• **WHAT YOU NEED TO DO**
Where in the data does the word "only" appear? Find those lines and copy them.

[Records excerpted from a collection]
*** Begin section ***

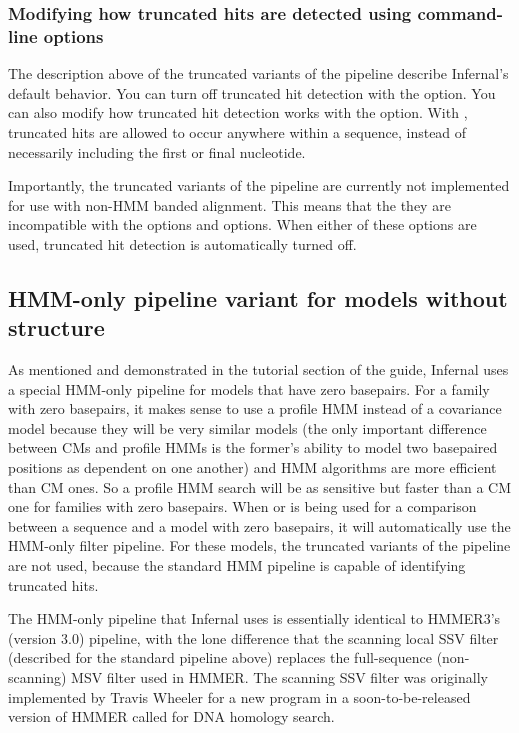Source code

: 
\subsubsection{Modifying how truncated hits are detected using
  command-line options}

The description above of the truncated variants of the pipeline
describe Infernal's default behavior. You can turn off truncated hit
detection with the  option. You can also modify how 
truncated hit detection works with the  option. With
, truncated hits are allowed to occur anywhere
within a sequence, instead of necessarily including the first or final
nucleotide. 

Importantly, the truncated variants of the pipeline are currently not
implemented for use with non-HMM banded alignment. This means that the
they are incompatible with the  options and
 options. When either of these options are used,
truncated hit detection is automatically turned off.

\subsection{HMM-only pipeline variant for models without structure}

As mentioned and demonstrated in the tutorial section of the guide,
Infernal uses a special HMM-only pipeline for models that have zero
basepairs. For a family with zero basepairs, it makes sense to use a
profile HMM instead of a covariance model because they will be very
similar models (the only important difference between CMs and profile
HMMs is the former's ability to model two basepaired positions as
dependent on one another) and HMM algorithms are more efficient than
CM ones. So a profile HMM search will be as sensitive but faster than
a CM one for families with zero basepairs.  When  or
 is being used for a comparison between a sequence and a
model with zero basepairs, it will automatically use the HMM-only
filter pipeline. For these models, the truncated variants of the
pipeline are not used, because the standard HMM pipeline is capable of
identifying truncated hits.

The HMM-only pipeline that Infernal uses is essentially identical to
HMMER3's (version 3.0) pipeline, with the lone
difference that the scanning local SSV filter (described for the
standard pipeline above) replaces the full-sequence (non-scanning) MSV
filter used in HMMER. The scanning SSV filter was originally
implemented by Travis Wheeler for a new program in a
soon-to-be-released version of HMMER called  for DNA
homology search.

*** End section ***

• **EXERCISE OUTPUT**
\subsection{HMM-only pipeline variant for models without structure}
Infernal uses a special HMM-only pipeline for models that have zero
similar models (the only important difference between CMs and profile
model with zero basepairs, it will automatically use the HMM-only
The HMM-only pipeline that Infernal uses is essentially identical to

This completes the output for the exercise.